My friend asked me for advice, which is natural but everyone will figure it out and fall into their own routine. Your old work friends will stop calling, and you will start living what I like to call the third and fourth phase of your life. The third phase is retirement, and the fourth phase is being a recipient of Social Security and Medicare. It’s different, and you will realize that when you get there but don’t fall for the trap believing that Social Security and Medicare won’t be there when you retire. . I heard that talk 30 years ago, but I took Social Security at age 62 with a 15% penalty and never looked back. Oh; you will have to learn about SSA part A, B & C, and if you’re like me, you will have to sit down every October and revaluate your part B portion. A word for the wise, get on Social Security as early as possible because business CEOs are trying to convince our legislators to move the retirement age and Medicare to age up to 70 (that’s three years more than what the GOP wants), so that those programs can be sustainable. Two points: CEOs normally work past the age 70 and don’t usually participant in those programs. (2) The CEOs that do will always balk when there’s talk of raising the caps…It’s OK to mention something about saving the program unless it involves them.
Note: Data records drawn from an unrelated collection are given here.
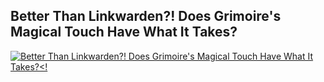 <h2>Better Than Linkwarden?!  Does Grimoire's Magical Touch Have What It Takes?</h2>

 [![Better Than Linkwarden?!  Does Grimoire's Magical Touch Have What It Takes?<!](https://img.youtube.com/vi/_x-rPs93_XM/0.jpg)](https://www.youtube.com/watch?v=_x-rPs93_XM)
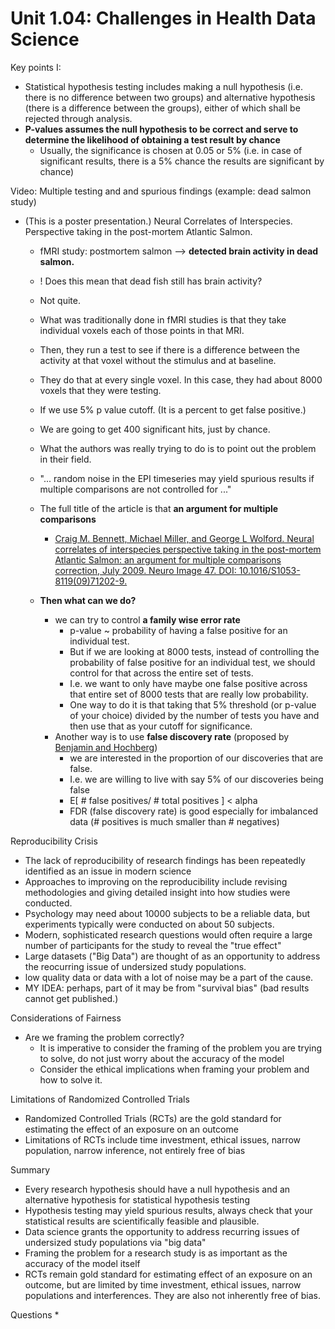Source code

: # Unit 1.04: Challenges in Health Data Science

Key points I:
  * Statistical hypothesis testing includes making a null hypothesis (i.e. there is no difference between two groups) and alternative hypothesis (there is a difference between the groups), either of which shall be rejected through analysis.
  * **P-values assumes the null hypothesis to be correct and serve to determine the likelihood of obtaining a test result by chance**
    * Usually, the significance is chosen at 0.05 or 5% (i.e. in case of significant results, there is a 5% chance the results are significant by chance)
    
Video: Multiple testing and and spurious findings (example: dead salmon study)
  * (This is a poster presentation.) Neural Correlates of Interspecies. Perspective taking in the post-mortem Atlantic Salmon.
    * fMRI study: postmortem salmon --> **detected brain activity in dead salmon.**
    * ! Does this mean that dead fish still has brain activity?
    * Not quite.
    * What was traditionally done in fMRI studies is that they take individual voxels each of those points in that MRI.
    * Then, they run a test to see if there is a difference between the activity at that voxel without the stimulus and at baseline.
    * They do that at every single voxel. In this case, they had about 8000 voxels that they were testing.
    * If we use 5% p value cutoff. (It is a percent to get false positive.)
    * We are going to get 400 significant hits, just by chance.
    * What the authors was really trying to do is to point out the problem in their field.
    * "... random noise in the EPI timeseries may yield spurious results if multiple comparisons are not controlled for ..."
    * The full title of the article is that **an argument for multiple comparisons**
      * [Craig M. Bennett, Michael Miller, and George L Wolford. Neural correlates of interspecies perspective taking in the post-mortem Atlantic Salmon: an argument for multiple comparisons correction, July 2009. Neuro Image 47. DOI: 10.1016/S1053-8119(09)71202-9.](https://github.com/tatpongkatanyukul/Collaborative/blob/main/Bennett-Salmon-2009.pdf)
      
    * **Then what can we do?**
      * we can try to control **a family wise error rate**
        * p-value ~ probability of having a false positive for an individual test.
        * But if we are looking at 8000 tests, instead of controlling the probability of false positive for an individual test, we should control for that across the entire set of tests.
        * I.e. we want to only have maybe one false positive across that entire set of 8000 tests that are really low probability.
        * One way to do it is that taking that 5% threshold (or p-value of your choice) divided by the number of tests you have and then use that as your cutoff for significance.
      * Another way is to use **false discovery rate** (proposed by [Benjamin and Hochberg](https://github.com/tatpongkatanyukul/Collaborative/blob/main/Benjamini%20and%20Y%20FDR.pdf))
        * we are interested in the proportion of our discoveries that are false.
        * I.e. we are willing to live with say 5% of our discoveries being false
        * E[ # false positives/ # total positives ] < alpha
        * FDR (false discovery rate) is good especially for imbalanced data (# positives is much smaller than # negatives)
    
Reproducibility Crisis
  * The lack of reproducibility of research findings has been repeatedly identified as an issue in modern science
  * Approaches to improving on the reproducibility include revising methodologies and giving detailed insight into how studies were conducted.
  * Psychology may need about 10000 subjects to be a reliable data, but experiments typically were conducted on about 50 subjects.
  * Modern, sophisticated research questions would often require a large number of participants for the study to reveal the "true effect"
  * Large datasets ("Big Data") are thought of as an opportunity to address the reocurring issue of undersized study populations.
  * low quality data or data with a lot of noise may be a part of the cause.
  * MY IDEA: perhaps, part of it may be from "survival bias" (bad results cannot get published.)

Considerations of Fairness
  * Are we framing the problem correctly?
    * It is imperative to consider the framing of the problem you are trying to solve, do not just worry about the accuracy of the model
    * Consider the ethical implications when framing your problem and how to solve it.
    
Limitations of Randomized Controlled Trials
  * Randomized Controlled Trials (RCTs) are the gold standard for estimating the effect of an exposure on an outcome
  * Limitations of RCTs include time investment, ethical issues, narrow population, narrow inference, not entirely free of bias
  
Summary
  * Every research hypothesis should have a null hypothesis and an alternative hypothesis for statistical hypothesis testing
  * Hypothesis testing may yield spurious results, always check that your statistical results are scientifically feasible and plausible.
  * Data science grants the opportunity to address recurring issues of undersized study populations via "big data"
  * Framing the problem for a research study is as important as the accuracy of the model itself
  * RCTs remain gold standard for estimating effect of an exposure on an outcome, but are limited by time investment, ethical issues, narrow populations and interferences. They are also not inherently free of bias.

Questions
* 
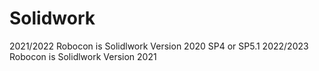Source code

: 
# Solidwork
2021/2022 Robocon is Solidlwork Version 2020 SP4 or SP5.1
2022/2023 Robocon is Solidlwork Version 2021
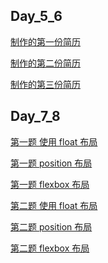 ## Day_5_6

<a href="https://ljz572000.github.io/frontend/day_5_6/resume.html">制作的第一份简历</a>

<a href="https://ljz572000.github.io/frontend/day_5_6/resume_2.html">制作的第二份简历</a>

<a href="https://ljz572000.github.io/frontend/day_5_6/resume_3.html">制作的第三份简历</a>

## Day_7_8

<a href="https://ljz572000.github.io/frontend/day_7_8/index.html">第一题 使用 float 布局</a>

<a href="https://ljz572000.github.io/frontend/day_7_8/index2.html">第一题 position 布局</a>

<a href="https://ljz572000.github.io/frontend/day_7_8/index3.html">第一题 flexbox 布局</a>

<a href="https://ljz572000.github.io/frontend/day_7_8/design.html">第二题 使用 float 布局</a>

<a href="https://ljz572000.github.io/frontend/day_7_8/design_2.html">第二题 position 布局</a>

<a href="https://ljz572000.github.io/frontend/day_7_8/design_3.html">第二题 flexbox 布局</a>


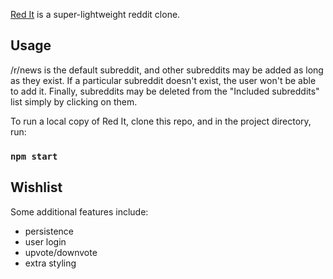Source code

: [Red It](http://red-it.herokuapp.com) is a super-lightweight reddit clone. 

## Usage
/r/news is the default subreddit, and other subreddits may be added as long as they exist. If a particular subreddit doesn't exist, the user won't be able to add it. Finally, subreddits may be deleted from the "Included subreddits" list simply by clicking on them. 

To run a local copy of Red It, clone this repo, and in the project directory, run:
### `npm start`

## Wishlist
Some additional features include:
- persistence
- user login
- upvote/downvote
- extra styling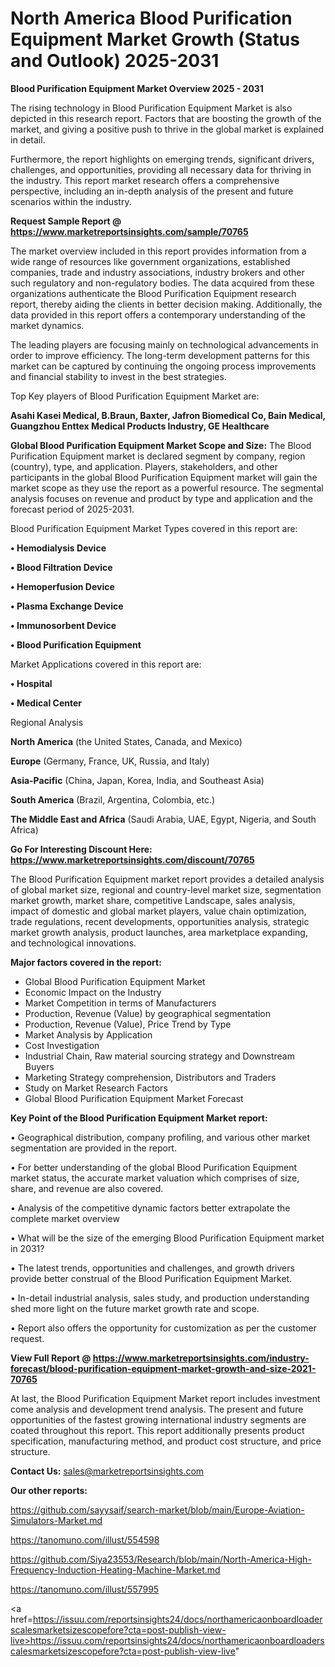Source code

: # North America Blood Purification Equipment Market Growth (Status and Outlook) 2025-2031

<Strong> Blood Purification Equipment Market Overview 2025 - 2031</strong>

The rising technology in Blood Purification Equipment Market is also depicted in this research report. Factors that are boosting the growth of the market, and giving a positive push to thrive in the global market is explained in detail.

Furthermore, the report highlights on emerging trends, significant drivers, challenges, and opportunities, providing all necessary data for thriving in the industry. This report market research offers a comprehensive perspective, including an in-depth analysis of the present and future scenarios within the industry.

<strong>Request Sample Report @ <a href=https://www.marketreportsinsights.com/sample/70765>https://www.marketreportsinsights.com/sample/70765</a></strong>

The market overview included in this report provides information from a wide range of resources like government organizations, established companies, trade and industry associations, industry brokers and other such regulatory and non-regulatory bodies. The data acquired from these organizations authenticate the Blood Purification Equipment research report, thereby aiding the clients in better decision making. Additionally, the data provided in this report offers a contemporary understanding of the market dynamics.

The leading players are focusing mainly on technological advancements in order to improve efficiency. The long-term development patterns for this market can be captured by continuing the ongoing process improvements and financial stability to invest in the best strategies.

Top Key players of Blood Purification Equipment Market are:

<strong>Asahi Kasei Medical, B.Braun, Baxter, Jafron Biomedical Co, Bain Medical, Guangzhou Enttex Medical Products Industry, GE Healthcare</strong>

<strong><b>Global Blood Purification Equipment Market Scope and Size:</b></strong>
The Blood Purification Equipment market is declared segment by company, region (country), type, and application. Players, stakeholders, and other participants in the global Blood Purification Equipment market will gain the market scope as they use the report as a powerful resource. The segmental analysis focuses on revenue and product by type and application and the forecast period of 2025-2031.

Blood Purification Equipment Market Types covered in this report are:

<strong>• Hemodialysis Device

• Blood Filtration Device

• Hemoperfusion Device

• Plasma Exchange Device

• Immunosorbent Device

• Blood Purification Equipment</strong>

Market Applications covered in this report are:

<strong>• Hospital

• Medical Center</strong> 

Regional Analysis

<strong>North America</strong> (the United States, Canada, and Mexico)

<strong>Europe</strong> (Germany, France, UK, Russia, and Italy)

<strong>Asia-Pacific</strong> (China, Japan, Korea, India, and Southeast Asia)

<strong>South America</strong> (Brazil, Argentina, Colombia, etc.)

<strong>The Middle East and Africa</strong> (Saudi Arabia, UAE, Egypt, Nigeria, and South Africa)

<strong>Go For Interesting Discount Here: <a href=https://www.marketreportsinsights.com/discount/70765>https://www.marketreportsinsights.com/discount/70765</a></strong>

The Blood Purification Equipment market report provides a detailed analysis of global market size, regional and country-level market size, segmentation market growth, market share, competitive Landscape, sales analysis, impact of domestic and global market players, value chain optimization, trade regulations, recent developments, opportunities analysis, strategic market growth analysis, product launches, area marketplace expanding, and technological innovations.

<strong><b>Major factors covered in the report:</b></strong>
<ul>
  <li>Global Blood Purification Equipment Market </li>
  <li>Economic Impact on the Industry</li>
  <li>Market Competition in terms of Manufacturers</li>
  <li>Production, Revenue (Value) by geographical segmentation</li>
  <li>Production, Revenue (Value), Price Trend by Type</li>
  <li>Market Analysis by Application</li>
  <li>Cost Investigation</li>
  <li>Industrial Chain, Raw material sourcing strategy and Downstream Buyers</li>
  <li>Marketing Strategy comprehension, Distributors and Traders</li>
  <li>Study on Market Research Factors</li>
  <li>Global Blood Purification Equipment Market Forecast</li>
</ul>

<strong><b>Key Point of the Blood Purification Equipment Market report:</b></strong>

• Geographical distribution, company profiling, and various other market segmentation are provided in the report.

• For better understanding of the global Blood Purification Equipment market status, the accurate market valuation which comprises of size, share, and revenue are also covered.

• Analysis of the competitive dynamic factors better extrapolate the complete market overview

• What will be the size of the emerging Blood Purification Equipment market in 2031?

• The latest trends, opportunities and challenges, and growth drivers provide better construal of the Blood Purification Equipment Market.

• In-detail industrial analysis, sales study, and production understanding shed more light on the future market growth rate and scope.

• Report also offers the opportunity for customization as per the customer request.

<strong><b>View Full Report @ <a href=https://www.marketreportsinsights.com/industry-forecast/blood-purification-equipment-market-growth-and-size-2021-70765>https://www.marketreportsinsights.com/industry-forecast/blood-purification-equipment-market-growth-and-size-2021-70765</a></b></strong>


At last, the Blood Purification Equipment Market report includes investment come analysis and development trend analysis. The present and future opportunities of the fastest growing international industry segments are coated throughout this report. This report additionally presents product specification, manufacturing method, and product cost structure, and price structure.

<strong>Contact Us:</strong>
sales@marketreportsinsights.com

<strong>Our other reports:</strong>

<a href=https://github.com/sayysaif/search-market/blob/main/Europe-Aviation-Simulators-Market.md>https://github.com/sayysaif/search-market/blob/main/Europe-Aviation-Simulators-Market.md</a>

<a href=https://tanomuno.com/illust/554598>https://tanomuno.com/illust/554598</a>

<a href=https://github.com/Siya23553/Research/blob/main/North-America-High-Frequency-Induction-Heating-Machine-Market.md>https://github.com/Siya23553/Research/blob/main/North-America-High-Frequency-Induction-Heating-Machine-Market.md</a>

<a href=https://tanomuno.com/illust/557995>https://tanomuno.com/illust/557995</a>

<a href=https://issuu.com/reportsinsights24/docs/northamericaonboardloaderscalesmarketsizescopefore?cta=post-publish-view-live>https://issuu.com/reportsinsights24/docs/northamericaonboardloaderscalesmarketsizescopefore?cta=post-publish-view-live</a>"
It used to be the retiree would get their watch and well wishes from the coworkers and life went on. I hope it continues to be that way and  my friend’s incident was the rare exception rather than the rule.

4 comments:

born2Bme said...

Pretty sad isn't it? I'm betting that person fully intends to do the same thing one day and would go ballistic if anyone talked to him like that.
70 years old is aimed at people not being able to draw if for too many years? I wonder what all of those leaving school will do for jobs if the older people actually stay in the workforce that long?

Mike said...

I'm hoping that the retirement cycle will continue. The new technolgy replacing workers,then there is outscouring ,and companies doing more work with less people.It's those reasons and the fact a person will work for the same company for 30 years. Last but not least pensions are a thing of the past now that 401ks have replaced them in the private sector.

Good points and that's not even addressing the normal biological changes that creeps in at age 60 and beyond.People who do phyical work or those who don't have health insurcane will have to go another 5 years without being properly treated. ..The CEOs are just looking at the fact that we are living longer.

Several democratic congressmen want to delay a complete overhaul of Medicare a year or so when unemployment picks up (more revenues) so they can bargin on a position of strength instead of where we are now.

born2Bme said...

I don't think waiting a year is going to help much. More and more people will be reaching the Now retirement age, or will be nearing it, and "We the People" might have something to say about that.

Mike said...

Well if they start budgeting using today's numbers CBO will favor more drastic cuts but if the economy continues trending toward 3% growth it will make a tremendous difference..We are at ~ 1.97 now and if housing continues to escalate,energy costs continue to slide and companies start hiring then CBO will consider that in their scoring. It's all about projections; after all the cuts all have a 10 year forecast.

Yes,10,000 a day are going into Medicare everyday but if we can offset that with 5 million new hirees.